_What to produce_.
Leaving out the images, transcribe every record below exactly.

(Saved entries)
⟨

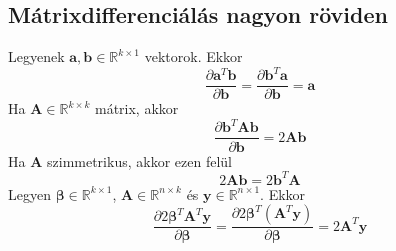 \documentclass[14p]{report}
\def\pmb{\boldsymbol}
\begin{document}
\subsection{Mátrixdifferenciálás nagyon röviden}
Legyenek $\pmb{a}, \pmb{b} \in \mathbb{R}^{k \times 1}$ vektorok. Ekkor
\[
	\frac{\partial\pmb{a}^T\pmb{b}}{\partial\pmb{b}} = \frac{\partial\pmb{b}^T\pmb{a}}{\partial\pmb{b}} = \pmb{a}
\]
Ha $\pmb{A} \in \mathbb{R}^{k \times k}$ mátrix, akkor
\[
	\frac{\partial\pmb{b}^T\pmb{A}\pmb{b}}{\partial\pmb{b}} = 2\pmb{A}\pmb{b}
\]
Ha $\pmb{A}$ szimmetrikus, akkor ezen felül
\[
	2\pmb{A}\pmb{b} = 2\pmb{b}^T\pmb{A}
\]
Legyen $\pmb{\beta} \in \mathbb{R}^{k \times 1}$, $\pmb{A} \in \mathbb{R}^{n \times k}$ és $\pmb{y} \in \mathbb{R}^{n \times 1}$. Ekkor
\[
	\frac{\partial 2\pmb{\beta}^T\pmb{A}^T\pmb{y}}{\partial\pmb{\beta}} = \frac{\partial 2\pmb{\beta}^T(\pmb{A}^T\pmb{y})}{\partial\pmb{\beta}} = 2\pmb{A}^T\pmb{y}
\]
\end{document}

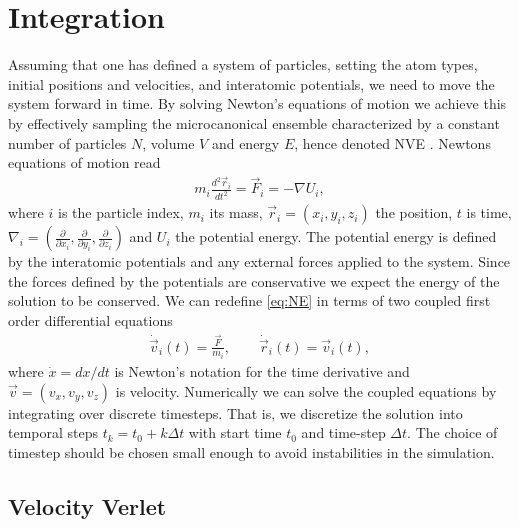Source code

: \section{Integration}\label{sec:integration}
Assuming that one has defined a system of particles, setting the atom types, initial positions and velocities, and interatomic potentials, we need
to move the system forward in time. By solving Newton's equations of motion we achieve this by effectively sampling the microcanonical ensemble characterized by a constant number of particles $N$, volume $V$ and energy $E$, hence denoted NVE \cite{dfrenkel96:mc}. Newtons equations of motion read
\begin{align}
  m_i \frac{d^2 \vec{r}_i}{dt^2} = \vec{F}_i = -\nabla U_i,
  \label{eq:NE}
\end{align}
where $i$ is the particle index, $m_i$ its mass, $\vec{r}_i = (x_i, y_i,
z_i)$ the position, $t$ is time, $\nabla_i = (\frac{\partial}{\partial x_i},
\frac{\partial}{\partial y_i}, \frac{\partial}{\partial z_i})$ and $U_i$ the
potential energy. The potential energy is defined by the interatomic potentials and any external forces applied to the system. Since the forces defined by the potentials are conservative we expect the energy of the solution
to be conserved. We can redefine \cref{eq:NE} in terms of two coupled first
order differential equations 
\begin{align}
  \dot{\vec{v}}_i(t) = \frac{\vec{F}}{m_i}, \qquad \dot{\vec{r}}_i(t) = \vec{v}_i(t),
  \label{eq:NE_2}
\end{align}
where $\dot{x} = dx/dt$ is Newton's notation for the time derivative and $\vec{v} = (v_x,v_y,v_z)$ is velocity. Numerically we can solve the coupled equations by integrating over discrete timesteps. That is, we discretize the solution into temporal steps $t_k = t_0 + k\Delta t$ with start time $t_0$ and time-step $\Delta t$. The choice of timestep should be chosen small enough to avoid instabilities in the simulation. 


\subsection{Velocity Verlet}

⟩

_Answer below_.
 \documentclass[14p]{report}
\def\pmb{\boldsymbol}
\begin{document}
\subsection{Mátrixdifferenciálás nagyon röviden}
Legyenek $\pmb{a}, \pmb{b} \in \mathbb{R}^{k \times 1}$ vektorok. Ekkor
\[
	\frac{\partial\pmb{a}^T\pmb{b}}{\partial\pmb{b}} = \frac{\partial\pmb{b}^T\pmb{a}}{\partial\pmb{b}} = \pmb{a}
\]
Ha $\pmb{A} \in \mathbb{R}^{k \times k}$ mátrix, akkor
\[
	\frac{\partial\pmb{b}^T\pmb{A}\pmb{b}}{\partial\pmb{b}} = 2\pmb{A}\pmb{b}
\]
Ha $\pmb{A}$ szimmetrikus, akkor ezen felül
\[
	2\pmb{A}\pmb{b} = 2\pmb{b}^T\pmb{A}
\]
Legyen $\pmb{\beta} \in \mathbb{R}^{k \times 1}$, $\pmb{A} \in \mathbb{R}^{n \times k}$ és $\pmb{y} \in \mathbb{R}^{n \times 1}$. Ekkor
\[
	\frac{\partial 2\pmb{\beta}^T\pmb{A}^T\pmb{y}}{\partial\pmb{\beta}} = \frac{\partial 2\pmb{\beta}^T(\pmb{A}^T\pmb{y})}{\partial\pmb{\beta}} = 2\pmb{A}^T\pmb{y}
\]
\end{document}

Source code

: \section{Integration}\label{sec:integration}
Assuming that one has defined a system of particles, setting the atom types, initial positions and velocities, and interatomic potentials, we need
to move the system forward in time. By solving Newton's equations of motion we achieve this by effectively sampling the microcanonical ensemble characterized by a constant number of particles $N$, volume $V$ and energy $E$, hence denoted NVE \cite{dfrenkel96:mc}. Newtons equations of motion read
\begin{align}
  m_i \frac{d^2 \vec{r}_i}{dt^2} = \vec{F}_i = -\nabla U_i,
  \label{eq:NE}
\end{align}
where $i$ is the particle index, $m_i$ its mass, $\vec{r}_i = (x_i, y_i,
z_i)$ the position, $t$ is time, $\nabla_i = (\frac{\partial}{\partial x_i},
\frac{\partial}{\partial y_i}, \frac{\partial}{\partial z_i})$ and $U_i$ the
potential energy. The potential energy is defined by the interatomic potentials and any external forces applied to the system. Since the forces defined by the potentials are conservative we expect the energy of the solution
to be conserved. We can redefine \cref{eq:NE} in terms of two coupled first
order differential equations 
\begin{align}
  \dot{\vec{v}}_i(t) = \frac{\vec{F}}{m_i}, \qquad \dot{\vec{r}}_i(t) = \vec{v}_i(t),
  \label{eq:NE_2}
\end{align}
where $\dot{x} = dx/dt$ is Newton's notation for the time derivative and $\vec{v} = (v_x,v_y,v_z)$ is velocity. Numerically we can solve the coupled equations by integrating over discrete timesteps. That is, we discretize the solution into temporal steps $t_k = t_0 + k\Delta t$ with start time $t_0$ and time-step $\Delta t$. The choice of timestep should be chosen small enough to avoid instabilities in the simulation. 


\subsection{Velocity Verlet}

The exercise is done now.